[Stored data entries]
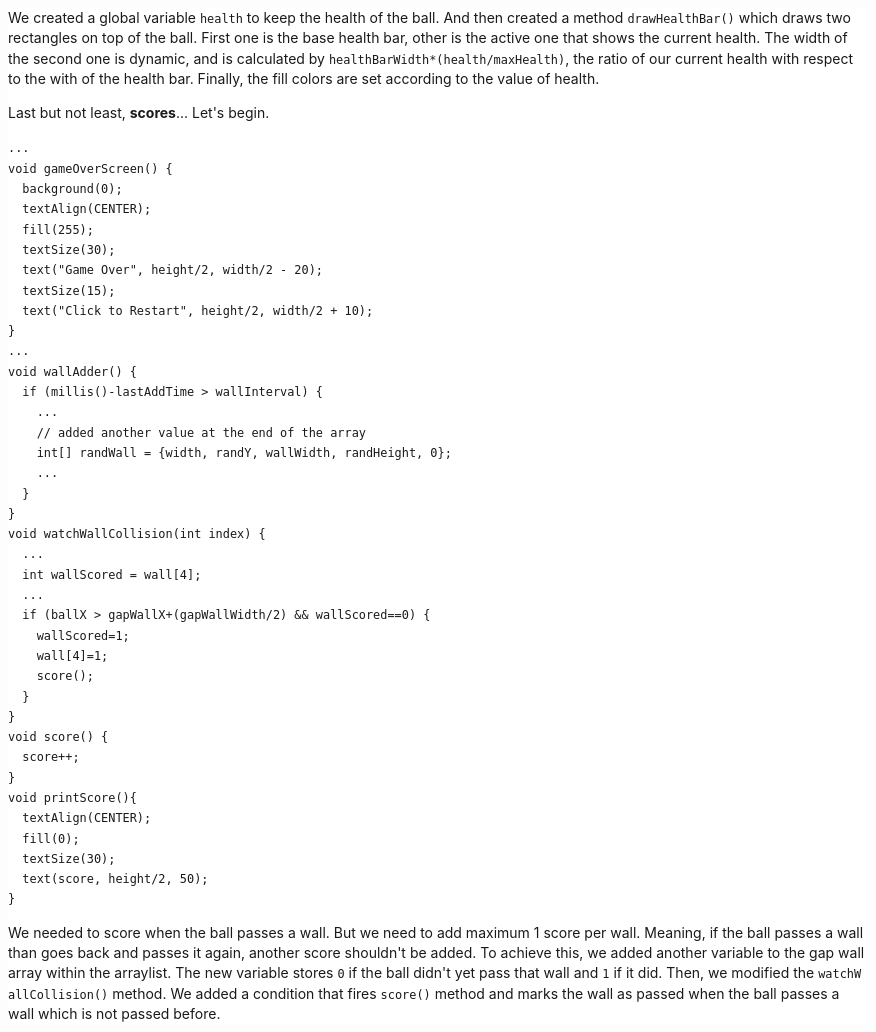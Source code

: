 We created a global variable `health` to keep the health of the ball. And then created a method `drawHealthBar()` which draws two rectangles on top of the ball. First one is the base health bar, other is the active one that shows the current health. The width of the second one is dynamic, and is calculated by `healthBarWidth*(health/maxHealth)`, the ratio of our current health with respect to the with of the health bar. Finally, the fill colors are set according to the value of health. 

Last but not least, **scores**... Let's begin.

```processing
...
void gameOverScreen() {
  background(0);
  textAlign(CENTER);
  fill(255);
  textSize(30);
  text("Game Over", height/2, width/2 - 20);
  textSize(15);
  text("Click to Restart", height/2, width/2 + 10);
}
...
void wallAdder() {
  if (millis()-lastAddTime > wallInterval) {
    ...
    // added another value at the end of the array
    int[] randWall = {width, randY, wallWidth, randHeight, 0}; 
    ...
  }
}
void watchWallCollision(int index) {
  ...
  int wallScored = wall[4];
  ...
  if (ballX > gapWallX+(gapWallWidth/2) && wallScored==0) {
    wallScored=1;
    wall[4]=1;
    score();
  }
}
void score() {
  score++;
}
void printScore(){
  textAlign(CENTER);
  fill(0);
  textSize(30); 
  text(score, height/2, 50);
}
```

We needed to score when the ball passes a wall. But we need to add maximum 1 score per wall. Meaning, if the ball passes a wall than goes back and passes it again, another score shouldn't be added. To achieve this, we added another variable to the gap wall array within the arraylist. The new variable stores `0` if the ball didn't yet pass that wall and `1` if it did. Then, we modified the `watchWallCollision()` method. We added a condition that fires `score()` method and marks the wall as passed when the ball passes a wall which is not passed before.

* **EXERCISE OBJECTIVE**
Where the word "fill" shows up in a line of the entries above, copy that line.

* **TASK ANSWER**
: We created a global variable `health` to keep the health of the ball. And then created a method `drawHealthBar()` which draws two rectangles on top of the ball. First one is the base health bar, other is the active one that shows the current health. The width of the second one is dynamic, and is calculated by `healthBarWidth*(health/maxHealth)`, the ratio of our current health with respect to the with of the health bar. Finally, the fill colors are set according to the value of health. 
  fill(255);
  fill(0);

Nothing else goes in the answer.